Israel is one of the few countries where you can walk around without a mask. With the economy opening up and children returning to schools, the country is inching towards some semblance of normality. “It is good to see cultural and sports activities taking place again,” said Jonathan Zadka, consul general of Israel to south India.
Israel’s preparedness and quick response paid off. “These included making tough choices early on,” said Zadka. “[Like] closing borders and schools, shuttering businesses and limiting all non-essential activities, while sustaining a burst of innovation, from startups and drive-through testing centres to telemedicine and vaccine research.”

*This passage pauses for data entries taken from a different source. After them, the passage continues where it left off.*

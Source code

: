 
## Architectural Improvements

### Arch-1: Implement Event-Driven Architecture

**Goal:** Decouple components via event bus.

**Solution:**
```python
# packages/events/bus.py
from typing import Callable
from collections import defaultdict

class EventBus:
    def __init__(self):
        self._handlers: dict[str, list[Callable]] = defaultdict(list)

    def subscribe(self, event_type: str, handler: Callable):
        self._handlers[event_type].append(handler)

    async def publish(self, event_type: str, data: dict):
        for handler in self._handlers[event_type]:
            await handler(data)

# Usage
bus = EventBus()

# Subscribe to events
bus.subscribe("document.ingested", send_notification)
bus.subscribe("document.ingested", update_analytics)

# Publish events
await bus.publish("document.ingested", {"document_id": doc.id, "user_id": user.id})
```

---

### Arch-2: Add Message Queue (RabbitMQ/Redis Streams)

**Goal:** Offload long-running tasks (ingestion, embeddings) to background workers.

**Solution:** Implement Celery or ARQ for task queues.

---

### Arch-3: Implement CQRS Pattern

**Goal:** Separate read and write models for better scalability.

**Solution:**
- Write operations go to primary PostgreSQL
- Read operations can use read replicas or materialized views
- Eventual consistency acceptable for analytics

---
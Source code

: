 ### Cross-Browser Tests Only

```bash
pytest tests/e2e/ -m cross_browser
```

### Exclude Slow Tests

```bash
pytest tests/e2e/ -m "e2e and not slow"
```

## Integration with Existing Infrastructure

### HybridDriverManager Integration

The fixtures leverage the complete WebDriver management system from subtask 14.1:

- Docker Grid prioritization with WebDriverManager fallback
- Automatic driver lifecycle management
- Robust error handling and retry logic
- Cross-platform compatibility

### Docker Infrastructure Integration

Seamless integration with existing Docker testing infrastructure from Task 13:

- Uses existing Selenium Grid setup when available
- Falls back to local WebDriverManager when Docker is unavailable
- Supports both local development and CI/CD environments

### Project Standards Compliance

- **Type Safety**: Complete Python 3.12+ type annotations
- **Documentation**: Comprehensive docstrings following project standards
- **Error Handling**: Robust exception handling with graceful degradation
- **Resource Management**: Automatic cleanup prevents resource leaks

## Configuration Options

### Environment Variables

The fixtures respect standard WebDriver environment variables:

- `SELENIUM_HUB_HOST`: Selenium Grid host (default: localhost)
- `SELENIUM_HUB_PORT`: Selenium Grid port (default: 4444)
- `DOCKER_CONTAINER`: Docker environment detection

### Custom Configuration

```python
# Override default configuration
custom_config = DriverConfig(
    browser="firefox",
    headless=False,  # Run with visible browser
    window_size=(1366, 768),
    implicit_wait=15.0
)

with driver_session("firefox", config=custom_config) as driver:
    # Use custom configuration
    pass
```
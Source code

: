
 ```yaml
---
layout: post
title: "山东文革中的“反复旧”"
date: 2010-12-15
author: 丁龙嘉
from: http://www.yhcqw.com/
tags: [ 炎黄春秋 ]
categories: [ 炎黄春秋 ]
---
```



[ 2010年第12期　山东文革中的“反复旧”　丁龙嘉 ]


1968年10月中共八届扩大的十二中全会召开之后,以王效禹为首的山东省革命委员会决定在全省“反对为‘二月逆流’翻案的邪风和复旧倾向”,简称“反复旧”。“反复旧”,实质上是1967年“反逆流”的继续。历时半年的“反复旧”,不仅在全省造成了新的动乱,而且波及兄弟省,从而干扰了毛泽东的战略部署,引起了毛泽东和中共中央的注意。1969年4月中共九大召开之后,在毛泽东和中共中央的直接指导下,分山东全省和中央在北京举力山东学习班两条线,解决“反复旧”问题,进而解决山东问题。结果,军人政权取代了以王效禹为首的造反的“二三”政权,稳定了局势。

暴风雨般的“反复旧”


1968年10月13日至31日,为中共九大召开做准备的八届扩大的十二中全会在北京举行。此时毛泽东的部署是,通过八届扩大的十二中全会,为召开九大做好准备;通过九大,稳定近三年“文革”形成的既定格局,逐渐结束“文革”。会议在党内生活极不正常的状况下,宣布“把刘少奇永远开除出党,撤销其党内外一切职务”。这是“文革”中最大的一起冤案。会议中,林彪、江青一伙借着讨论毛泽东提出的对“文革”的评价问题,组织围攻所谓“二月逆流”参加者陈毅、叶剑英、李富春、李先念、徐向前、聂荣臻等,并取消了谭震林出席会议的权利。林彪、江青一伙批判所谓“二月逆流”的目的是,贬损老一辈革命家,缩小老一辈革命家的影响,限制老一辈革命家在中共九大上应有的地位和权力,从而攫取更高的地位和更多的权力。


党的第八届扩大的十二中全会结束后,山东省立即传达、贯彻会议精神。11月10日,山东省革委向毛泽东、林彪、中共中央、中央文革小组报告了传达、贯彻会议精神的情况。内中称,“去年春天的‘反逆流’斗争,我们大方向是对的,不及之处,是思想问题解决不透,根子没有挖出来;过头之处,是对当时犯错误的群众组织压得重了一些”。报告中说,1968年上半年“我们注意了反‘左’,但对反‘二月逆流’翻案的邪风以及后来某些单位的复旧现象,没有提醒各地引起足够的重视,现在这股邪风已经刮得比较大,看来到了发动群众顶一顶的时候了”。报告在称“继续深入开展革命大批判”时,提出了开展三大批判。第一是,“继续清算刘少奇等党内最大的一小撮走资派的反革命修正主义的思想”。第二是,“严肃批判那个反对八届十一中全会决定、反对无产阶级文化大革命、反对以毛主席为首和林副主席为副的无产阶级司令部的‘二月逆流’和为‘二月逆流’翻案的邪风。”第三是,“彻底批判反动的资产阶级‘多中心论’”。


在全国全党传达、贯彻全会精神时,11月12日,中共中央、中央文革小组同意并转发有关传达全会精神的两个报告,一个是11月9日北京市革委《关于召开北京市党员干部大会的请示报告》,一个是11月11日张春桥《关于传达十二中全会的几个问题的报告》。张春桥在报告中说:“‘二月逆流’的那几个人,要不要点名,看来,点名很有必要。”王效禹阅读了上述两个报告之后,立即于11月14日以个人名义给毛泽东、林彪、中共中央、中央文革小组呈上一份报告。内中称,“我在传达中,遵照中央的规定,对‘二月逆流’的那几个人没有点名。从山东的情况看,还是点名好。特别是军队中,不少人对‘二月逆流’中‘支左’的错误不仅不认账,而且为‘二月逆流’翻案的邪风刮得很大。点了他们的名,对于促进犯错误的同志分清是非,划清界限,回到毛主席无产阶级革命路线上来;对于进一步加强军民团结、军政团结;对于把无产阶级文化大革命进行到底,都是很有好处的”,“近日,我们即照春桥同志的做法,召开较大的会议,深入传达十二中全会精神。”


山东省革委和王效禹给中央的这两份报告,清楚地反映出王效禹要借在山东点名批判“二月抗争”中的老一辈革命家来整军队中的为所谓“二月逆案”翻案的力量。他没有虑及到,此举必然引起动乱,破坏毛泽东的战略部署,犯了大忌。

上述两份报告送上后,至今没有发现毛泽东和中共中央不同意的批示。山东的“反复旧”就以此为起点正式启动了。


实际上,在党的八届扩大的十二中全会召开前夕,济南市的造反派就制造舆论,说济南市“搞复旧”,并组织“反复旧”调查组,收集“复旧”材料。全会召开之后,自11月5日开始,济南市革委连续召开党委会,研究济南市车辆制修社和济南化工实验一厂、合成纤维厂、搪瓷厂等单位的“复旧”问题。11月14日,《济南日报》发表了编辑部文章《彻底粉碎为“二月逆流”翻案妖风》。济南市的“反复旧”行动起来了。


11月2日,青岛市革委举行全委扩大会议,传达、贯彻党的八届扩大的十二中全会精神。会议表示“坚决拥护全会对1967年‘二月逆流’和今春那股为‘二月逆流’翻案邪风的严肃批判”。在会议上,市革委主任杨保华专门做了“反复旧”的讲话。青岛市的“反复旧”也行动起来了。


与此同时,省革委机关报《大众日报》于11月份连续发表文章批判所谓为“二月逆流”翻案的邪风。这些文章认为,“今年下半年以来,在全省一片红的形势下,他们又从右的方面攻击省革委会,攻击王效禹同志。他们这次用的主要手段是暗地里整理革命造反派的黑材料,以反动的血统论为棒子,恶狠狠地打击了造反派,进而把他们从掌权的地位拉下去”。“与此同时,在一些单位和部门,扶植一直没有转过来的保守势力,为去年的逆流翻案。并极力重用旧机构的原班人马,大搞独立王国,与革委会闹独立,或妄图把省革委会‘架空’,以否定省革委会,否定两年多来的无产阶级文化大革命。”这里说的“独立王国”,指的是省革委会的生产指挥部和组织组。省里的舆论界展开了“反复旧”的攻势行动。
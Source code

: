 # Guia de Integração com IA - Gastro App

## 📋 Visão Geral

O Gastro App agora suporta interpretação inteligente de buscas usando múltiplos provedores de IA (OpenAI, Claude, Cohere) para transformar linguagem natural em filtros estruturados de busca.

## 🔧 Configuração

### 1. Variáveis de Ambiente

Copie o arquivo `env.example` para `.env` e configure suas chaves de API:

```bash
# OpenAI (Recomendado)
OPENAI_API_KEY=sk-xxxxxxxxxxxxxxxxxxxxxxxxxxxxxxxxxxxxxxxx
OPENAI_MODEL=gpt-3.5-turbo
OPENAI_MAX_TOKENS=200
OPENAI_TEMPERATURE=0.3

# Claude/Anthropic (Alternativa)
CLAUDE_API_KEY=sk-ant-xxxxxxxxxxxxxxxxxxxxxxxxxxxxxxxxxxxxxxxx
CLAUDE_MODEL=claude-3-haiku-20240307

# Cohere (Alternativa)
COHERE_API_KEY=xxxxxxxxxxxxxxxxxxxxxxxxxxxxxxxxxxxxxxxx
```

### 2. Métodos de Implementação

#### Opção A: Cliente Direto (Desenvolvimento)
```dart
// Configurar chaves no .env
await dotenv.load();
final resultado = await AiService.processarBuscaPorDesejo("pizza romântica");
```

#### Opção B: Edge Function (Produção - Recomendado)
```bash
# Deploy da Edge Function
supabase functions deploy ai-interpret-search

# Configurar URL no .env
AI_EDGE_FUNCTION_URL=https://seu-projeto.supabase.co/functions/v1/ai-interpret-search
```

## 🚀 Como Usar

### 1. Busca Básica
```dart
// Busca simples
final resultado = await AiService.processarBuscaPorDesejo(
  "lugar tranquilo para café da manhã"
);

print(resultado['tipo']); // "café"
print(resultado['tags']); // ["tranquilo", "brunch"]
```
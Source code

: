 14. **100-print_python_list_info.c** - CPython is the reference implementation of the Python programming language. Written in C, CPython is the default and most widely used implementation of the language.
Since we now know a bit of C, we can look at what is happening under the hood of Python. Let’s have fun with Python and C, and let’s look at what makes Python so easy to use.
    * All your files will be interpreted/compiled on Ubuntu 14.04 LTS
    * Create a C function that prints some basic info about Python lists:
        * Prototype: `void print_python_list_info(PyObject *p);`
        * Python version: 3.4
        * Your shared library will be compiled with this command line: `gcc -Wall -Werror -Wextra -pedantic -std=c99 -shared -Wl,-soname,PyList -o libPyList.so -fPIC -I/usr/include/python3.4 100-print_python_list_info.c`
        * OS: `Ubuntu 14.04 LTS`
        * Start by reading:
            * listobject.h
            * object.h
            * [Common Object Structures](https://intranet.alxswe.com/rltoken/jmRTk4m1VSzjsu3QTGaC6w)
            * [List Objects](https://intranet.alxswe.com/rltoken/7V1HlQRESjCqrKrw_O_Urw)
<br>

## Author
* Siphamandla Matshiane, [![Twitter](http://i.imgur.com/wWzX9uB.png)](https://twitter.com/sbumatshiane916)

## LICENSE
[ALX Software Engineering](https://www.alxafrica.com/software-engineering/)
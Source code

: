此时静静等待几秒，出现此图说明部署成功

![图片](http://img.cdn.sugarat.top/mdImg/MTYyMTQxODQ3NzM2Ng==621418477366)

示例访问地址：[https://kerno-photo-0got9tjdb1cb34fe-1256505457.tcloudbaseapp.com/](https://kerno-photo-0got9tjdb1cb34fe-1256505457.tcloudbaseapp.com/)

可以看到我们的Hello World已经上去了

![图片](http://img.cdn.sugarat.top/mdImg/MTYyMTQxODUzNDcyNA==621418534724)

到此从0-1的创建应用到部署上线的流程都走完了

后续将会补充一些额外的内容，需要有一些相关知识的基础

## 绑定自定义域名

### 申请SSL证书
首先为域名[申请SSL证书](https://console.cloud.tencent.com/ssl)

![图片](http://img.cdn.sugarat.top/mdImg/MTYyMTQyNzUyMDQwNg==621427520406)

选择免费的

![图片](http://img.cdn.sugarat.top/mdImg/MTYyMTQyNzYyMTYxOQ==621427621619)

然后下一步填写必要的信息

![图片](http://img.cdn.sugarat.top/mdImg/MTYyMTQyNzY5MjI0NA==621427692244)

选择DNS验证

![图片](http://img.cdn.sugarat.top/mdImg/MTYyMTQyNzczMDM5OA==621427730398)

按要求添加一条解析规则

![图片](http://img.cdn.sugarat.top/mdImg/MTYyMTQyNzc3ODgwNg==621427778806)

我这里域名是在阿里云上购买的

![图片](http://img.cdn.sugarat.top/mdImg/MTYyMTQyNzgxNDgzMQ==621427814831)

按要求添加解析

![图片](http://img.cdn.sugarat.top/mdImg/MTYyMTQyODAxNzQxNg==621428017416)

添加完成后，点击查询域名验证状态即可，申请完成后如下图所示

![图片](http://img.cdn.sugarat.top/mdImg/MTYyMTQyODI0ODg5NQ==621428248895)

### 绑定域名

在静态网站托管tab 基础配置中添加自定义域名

As many as 5 million Israelis have received both doses of the vaccine; the vaccination drive started in December. More than 90 per cent of those above 60 have been fully vaccinated.
Having a small population of 90 lakh worked in Israel’s favour. Reopening schools and vaccinating the young, including older teens, was top priority; the government did not want the young to be denied any opportunity for growth—emotionally, socially and cognitively—after such a long period of uncertainty. “It also helped minimise the risk for the more vulnerable groups of society,” said Zadka. “And, finally, operating schools and the education system is a key factor in reopening the economy. There is also a desire to vaccinate children above 12 [and up to 15] later this summer, as soon as the regulatory aspects permit it.”
Countries like India have a lot to learn from Israel’s robust vaccination programme. However, health experts said it might not be feasible for India to vaccinate its 16- to 18-year-olds right now. “That is not the right idea,” said Dr T. Jacob John, retired professor and head, departments of clinical virology and microbiology, Christian Medical College, Vellore. “If it is one child or two here and there, there is no harm doing it. But I am talking about a policy.”
The purpose of vaccination is two-fold, said the former director of ICMR’s Centre of Advanced Research in Virology. “First and foremost, vaccination is meant to save lives and prevent severe Covid-19,” he said. “Severe disease usually occurs in senior citizens and people with comorbidities. They should be given priority. The second purpose of public health vaccination is to reduce the burden of disease, for which burden of infection has to be brought down. Taking these into account, I think older adults should be prioritised for vaccination.”
The pandemic has posed major challenges to India’s education system. Remote learning has proven to be a less efficient substitute and students have come up with ingenious ways to outsmart invigilators during exams. Are these reasons valid enough for the government to consider vaccinating those between 16 and 18? “As a virologist, I would not recommend it,” John said. “It does not make sense to me, especially because the supply of vaccines is limited. Instead, all staff in educational institutions must be vaccinated. Bus drivers and caretakers also should get vaccinated. Then you can open schools and colleges, and exams can be conducted offline.”
But how do we ensure students do not get infected from each other? “They might get infected,” he said, “but the infection would not be serious for most children. They should not be put at risk of transmission, though. School authorities should take precautions and ensure that the children do not take the infection home."